=== Section Start ===
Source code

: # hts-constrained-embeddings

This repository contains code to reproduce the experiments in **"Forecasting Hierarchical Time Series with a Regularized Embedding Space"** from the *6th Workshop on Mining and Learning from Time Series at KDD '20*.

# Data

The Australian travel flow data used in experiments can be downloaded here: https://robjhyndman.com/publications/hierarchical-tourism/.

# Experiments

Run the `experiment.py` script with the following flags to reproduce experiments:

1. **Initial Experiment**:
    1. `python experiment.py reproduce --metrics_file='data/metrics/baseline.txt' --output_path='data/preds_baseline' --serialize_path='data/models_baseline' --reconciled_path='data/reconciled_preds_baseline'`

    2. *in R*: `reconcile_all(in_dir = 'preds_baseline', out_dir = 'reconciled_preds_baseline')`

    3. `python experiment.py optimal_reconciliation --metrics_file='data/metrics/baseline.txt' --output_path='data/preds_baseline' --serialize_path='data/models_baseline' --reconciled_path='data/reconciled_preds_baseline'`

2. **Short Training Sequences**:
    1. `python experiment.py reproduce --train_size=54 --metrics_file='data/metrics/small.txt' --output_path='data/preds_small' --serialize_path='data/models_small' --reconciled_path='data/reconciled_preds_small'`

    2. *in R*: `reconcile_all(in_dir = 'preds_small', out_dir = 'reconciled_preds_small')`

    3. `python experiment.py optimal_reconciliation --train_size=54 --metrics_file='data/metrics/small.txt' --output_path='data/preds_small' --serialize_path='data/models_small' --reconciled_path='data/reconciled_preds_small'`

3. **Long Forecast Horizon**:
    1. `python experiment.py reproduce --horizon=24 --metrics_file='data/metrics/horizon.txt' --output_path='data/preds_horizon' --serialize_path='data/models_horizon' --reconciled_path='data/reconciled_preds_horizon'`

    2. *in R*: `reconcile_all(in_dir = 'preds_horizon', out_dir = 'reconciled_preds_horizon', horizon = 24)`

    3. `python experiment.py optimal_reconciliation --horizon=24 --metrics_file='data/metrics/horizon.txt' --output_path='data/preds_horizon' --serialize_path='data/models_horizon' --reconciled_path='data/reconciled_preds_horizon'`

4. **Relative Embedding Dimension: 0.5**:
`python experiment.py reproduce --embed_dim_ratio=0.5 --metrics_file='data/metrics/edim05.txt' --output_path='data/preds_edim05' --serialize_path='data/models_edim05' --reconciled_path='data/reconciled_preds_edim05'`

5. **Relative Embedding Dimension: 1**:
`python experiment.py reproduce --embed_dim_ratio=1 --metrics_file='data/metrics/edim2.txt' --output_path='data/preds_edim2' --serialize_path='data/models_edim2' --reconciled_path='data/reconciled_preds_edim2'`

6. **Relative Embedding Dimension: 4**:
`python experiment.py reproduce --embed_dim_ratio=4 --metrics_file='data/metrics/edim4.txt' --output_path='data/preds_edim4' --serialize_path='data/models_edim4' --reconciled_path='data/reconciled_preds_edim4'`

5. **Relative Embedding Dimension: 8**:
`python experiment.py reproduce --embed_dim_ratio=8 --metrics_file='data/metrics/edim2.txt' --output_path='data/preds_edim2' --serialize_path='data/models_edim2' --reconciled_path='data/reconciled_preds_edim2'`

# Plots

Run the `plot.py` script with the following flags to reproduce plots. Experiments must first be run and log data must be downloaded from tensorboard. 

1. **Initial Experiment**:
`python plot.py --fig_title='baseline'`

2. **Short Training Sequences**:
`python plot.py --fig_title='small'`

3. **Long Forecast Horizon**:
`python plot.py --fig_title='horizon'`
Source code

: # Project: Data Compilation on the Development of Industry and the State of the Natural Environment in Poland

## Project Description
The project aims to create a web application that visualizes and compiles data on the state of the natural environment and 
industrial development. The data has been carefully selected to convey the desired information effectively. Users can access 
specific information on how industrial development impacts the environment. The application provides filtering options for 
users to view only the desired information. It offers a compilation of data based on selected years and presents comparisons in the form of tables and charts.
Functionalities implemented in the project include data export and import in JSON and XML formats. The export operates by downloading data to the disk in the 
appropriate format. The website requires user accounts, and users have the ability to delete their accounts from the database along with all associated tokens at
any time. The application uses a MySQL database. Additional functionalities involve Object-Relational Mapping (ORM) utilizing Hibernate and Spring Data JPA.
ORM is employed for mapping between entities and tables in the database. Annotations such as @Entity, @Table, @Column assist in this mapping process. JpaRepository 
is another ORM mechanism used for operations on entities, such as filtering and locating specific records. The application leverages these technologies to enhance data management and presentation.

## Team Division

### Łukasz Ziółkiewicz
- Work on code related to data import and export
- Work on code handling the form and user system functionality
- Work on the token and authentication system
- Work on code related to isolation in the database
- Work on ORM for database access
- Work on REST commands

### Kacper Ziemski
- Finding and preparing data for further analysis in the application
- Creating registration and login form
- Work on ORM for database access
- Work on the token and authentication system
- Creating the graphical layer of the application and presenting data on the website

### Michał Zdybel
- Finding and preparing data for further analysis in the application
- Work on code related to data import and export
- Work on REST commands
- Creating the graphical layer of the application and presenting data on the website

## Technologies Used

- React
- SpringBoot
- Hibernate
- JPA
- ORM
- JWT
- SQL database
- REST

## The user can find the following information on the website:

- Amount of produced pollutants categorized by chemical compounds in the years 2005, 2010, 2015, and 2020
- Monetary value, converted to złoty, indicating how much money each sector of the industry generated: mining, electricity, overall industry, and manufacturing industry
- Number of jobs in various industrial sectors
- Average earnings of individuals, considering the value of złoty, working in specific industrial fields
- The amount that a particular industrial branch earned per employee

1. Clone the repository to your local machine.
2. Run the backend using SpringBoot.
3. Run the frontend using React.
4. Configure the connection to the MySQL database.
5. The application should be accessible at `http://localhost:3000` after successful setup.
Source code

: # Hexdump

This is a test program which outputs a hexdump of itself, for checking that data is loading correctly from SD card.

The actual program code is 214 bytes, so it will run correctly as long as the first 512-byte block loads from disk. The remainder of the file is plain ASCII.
=== Section End ===
▸ **Requirement**
Beginning at the line above that contains "experiment.py reproduce --embed_dim_ratio=8", return each line exactly through the line that contains "- Work on code handling", and no others.

▸ **Response to the exercise**
`python experiment.py reproduce --embed_dim_ratio=8 --metrics_file='data/metrics/edim2.txt' --output_path='data/preds_edim2' --serialize_path='data/models_edim2' --reconciled_path='data/reconciled_preds_edim2'`

# Plots

Run the `plot.py` script with the following flags to reproduce plots. Experiments must first be run and log data must be downloaded from tensorboard. 

1. **Initial Experiment**:
`python plot.py --fig_title='baseline'`

2. **Short Training Sequences**:
`python plot.py --fig_title='small'`

3. **Long Forecast Horizon**:
`python plot.py --fig_title='horizon'`
Source code

: # Project: Data Compilation on the Development of Industry and the State of the Natural Environment in Poland

## Project Description
The project aims to create a web application that visualizes and compiles data on the state of the natural environment and 
industrial development. The data has been carefully selected to convey the desired information effectively. Users can access 
specific information on how industrial development impacts the environment. The application provides filtering options for 
users to view only the desired information. It offers a compilation of data based on selected years and presents comparisons in the form of tables and charts.
Functionalities implemented in the project include data export and import in JSON and XML formats. The export operates by downloading data to the disk in the 
appropriate format. The website requires user accounts, and users have the ability to delete their accounts from the database along with all associated tokens at
any time. The application uses a MySQL database. Additional functionalities involve Object-Relational Mapping (ORM) utilizing Hibernate and Spring Data JPA.
ORM is employed for mapping between entities and tables in the database. Annotations such as @Entity, @Table, @Column assist in this mapping process. JpaRepository 
is another ORM mechanism used for operations on entities, such as filtering and locating specific records. The application leverages these technologies to enhance data management and presentation.

## Team Division

### Łukasz Ziółkiewicz
- Work on code related to data import and export
- Work on code handling the form and user system functionality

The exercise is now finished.